Un shérif de Californie candidat au poste de gouverneur a confisqué plus de 500 000 bulletins de vote déposés lors d’une élection spéciale de novembre auprès des responsables électoraux du comté alors qu’il enquête sur les écarts dans le décompte des voix.
Les responsables électoraux du comté ont contesté les affirmations du shérif du comté de Riverside, Chad Bianco, un républicain.

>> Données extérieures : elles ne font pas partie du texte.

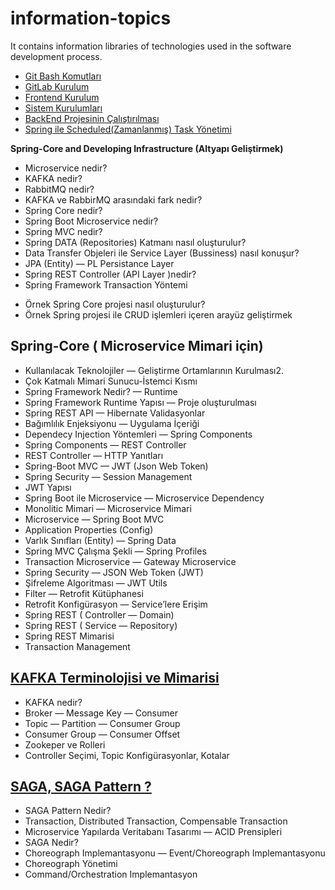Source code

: # information-topics
It contains information libraries of technologies used in the software development process.
- <a href="https://github.com/mutluKodcu/information-topics/blob/main/gitbash"> Git Bash Komutları</a>
- <a href="https://github.com/mutluKodcu/information-topics/blob/main/gitLab_install"> GitLab Kurulum</a>
- <a href="https://github.com/mutluKodcu/information-topics/blob/main/frontend%20install"> Frontend Kurulum</a>
- <a href="https://github.com/mutluKodcu/information-topics/blob/main/os_system%20install"> Sistem Kurulumları</a>
- <a href="https://github.com/mutluKodcu/information-topics/blob/main/backend%20run%20install"> BackEnd Projesinin Çalıştırılması</a>
- <a href="https://github.com/mutluKodcu/information-topics/blob/main/spring%20_scheduled_task_management"> Spring ile Scheduled(Zamanlanmış) Task Yönetimi</a>

<b> Spring-Core and Developing Infrastructure (Altyapı Geliştirmek) </b>
- Microservice nedir?
- KAFKA nedir?
- RabbitMQ nedir?
- KAFKA ve RabbirMQ arasındaki fark nedir?
- Spring Core nedir?
- Spring Boot Microservice nedir?
- Spring MVC nedir?
- Spring DATA (Repositories) Katmanı nasıl oluşturulur?
- Data Transfer Objeleri ile Service Layer (Bussiness) nasıl konuşur?
- JPA (Entity) — PL Persistance Layer
- Spring REST Controller (API Layer )nedir?
- Spring Framework Transaction Yöntemi
* Örnek Spring Core projesi nasıl oluşturulur?
* Örnek Spring projesi ile CRUD işlemleri içeren arayüz geliştirmek

 <b> Spring-Core ( Microservice Mimari için) </b>
-----------------------------------------
- Kullanılacak Teknolojiler — Geliştirme Ortamlarının Kurulması2.
- Çok Katmalı Mimari Sunucu-İstemci Kısmı
- Spring Framework Nedir? — Runtime
- Spring Framework Runtime Yapısı — Proje oluşturulması
- Spring REST API — Hibernate Validasyonlar
- Bağımlılık Enjeksiyonu — Uygulama İçeriği
- Dependecy Injection Yöntemleri — Spring Components
- Spring Components — REST Controller
- REST Controller — HTTP Yanıtları
- Spring-Boot MVC — JWT (Json Web Token)
- Spring Security — Session Management
- JWT Yapısı
- Spring Boot ile Microservice — Microservice Dependency
- Monolitic Mimari — Microservice Mimari
- Microservice — Spring Boot MVC
- Application Properties (Config)
- Varlık Sınıfları (Entity) — Spring Data
- Spring MVC Çalışma Şekli — Spring Profiles
- Transaction Microservice — Gateway Microservice
- Spring Security — JSON Web Token (JWT)
- Şifreleme Algoritması — JWT Utils
- Filter — Retrofit Kütüphanesi
- Retrofit Konfigürasyon — Service’lere Erişim
- Spring REST ( Controller — Domain)
- Spring REST ( Service — Repository)
- Spring REST Mimarisi
- Transaction Management

<b><a href="">KAFKA Terminolojisi ve Mimarisi</a></b>
---------------------
- KAFKA nedir?
- Broker — Message Key — Consumer
- Topic — Partition — Consumer Group
- Consumer Group — Consumer Offset
- Zookeper ve Rolleri
- Controller Seçimi, Topic Konfigürasyonlar, Kotalar

<b><a href="https://github.com/mutluKodcu/information-topics/blob/main/saga%20pattern">SAGA, SAGA Pattern ?</a></b>
---------------------
- SAGA Pattern Nedir?
- Transaction, Distributed Transaction, Compensable Transaction
- Microservice Yapılarda Veritabanı Tasarımı — ACID Prensipleri
- SAGA Nedir?
- Choreograph Implemantasyonu — Event/Choreograph Implemantasyonu
- Choreograph Yönetimi
- Command/Orchestration Implemantasyon
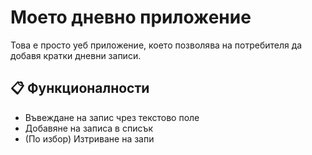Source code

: # Моето дневно приложение

Това е просто уеб приложение, което позволява на потребителя да добавя кратки дневни записи.

## 📋 Функционалности
- Въвеждане на запис чрез текстово поле  
- Добавяне на записа в списък  
- (По избор) Изтриване на запи
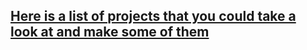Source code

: ## [Here is a list of projects that you could take a look at and make some of them](https://www.reddit.com/r/learnprogramming/comments/2a9ygh/1000_beginner_programming_projects_xpost/)
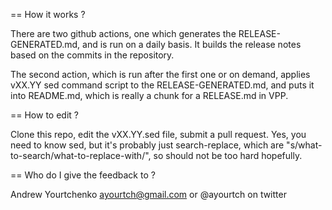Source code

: == How it works ?

There are two github actions, one which generates the RELEASE-GENERATED.md, and is run on a daily basis.
It builds the release notes based on the commits in the repository.

The second action, which is run after the first one or on demand, applies vXX.YY sed command script to
the RELEASE-GENERATED.md, and puts it into README.md, which is really a chunk for a RELEASE.md in VPP.

== How to edit ?

Clone this repo, edit the vXX.YY.sed file, submit a pull request.
Yes, you need to know sed, but it's probably just search-replace,
which are "s/what-to-search/what-to-replace-with/", so should not
be too hard hopefully.

== Who do I give the feedback to ?

Andrew Yourtchenko ayourtch@gmail.com or @ayourtch on twitter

Le procureur général de Californie, Rob Bonta, un démocrate, a déclaré que la décision de Bianco était sans précédent et visait à semer la méfiance à l’égard des élections.
Bianco a tenu une conférence de presse vendredi et a déclaré que son bureau avait ouvert une enquête après avoir reçu des plaintes de groupes civiques locaux concernant le nombre de votes exprimés lors des élections spéciales de novembre 2025 concernant le redécoupage.
Lors des élections spéciales, les électeurs ont approuvé une mesure visant à redessiner les circonscriptions du Congrès afin de favoriser les démocrates lors des prochaines élections de mi-mandat. La mesure a été adoptée dans le comté par plus de 80 000 voix.
Bianco a confisqué des bulletins de vote dans le comté de Riverside, un comté de 2,5 millions d’habitants situé à l’intérieur des terres de la Californie, où il a été élu deux fois shérif. Il a qualifié cet effort de « mission d’enquête ».
« Cette enquête est simple : nous comptons physiquement les bulletins de vote et comparons les résultats au nombre total de suffrages exprimés », a-t-il déclaré vendredi.
Bianco est l’un des deux républicains de premier plan candidats au poste de gouverneur lors d’une primaire très fréquentée en juin qui comprend plus d’une demi-douzaine de démocrates. La Californie a un système de primaires à deux premiers dans lequel tous les candidats, quel que soit leur parti, sont placés sur le même bulletin de vote et les deux candidats ayant obtenu le plus de voix sont envoyés aux élections générales de novembre.
Les principaux démocrates californiens craignent que le parti compte trop de candidats et risque de diviser le vote, envoyant M. Bianco et un autre républicain de premier plan, Steve Hilton, aux élections générales. Les résultats seraient surprenants dans les États fortement démocrates.
Bianco a déclaré que l’enquête n’avait « absolument aucun rapport » avec sa campagne au poste de gouverneur.
« J’ai le devoir d’enquêter sur les crimes présumés dans le comté de Riverside », a-t-il déclaré.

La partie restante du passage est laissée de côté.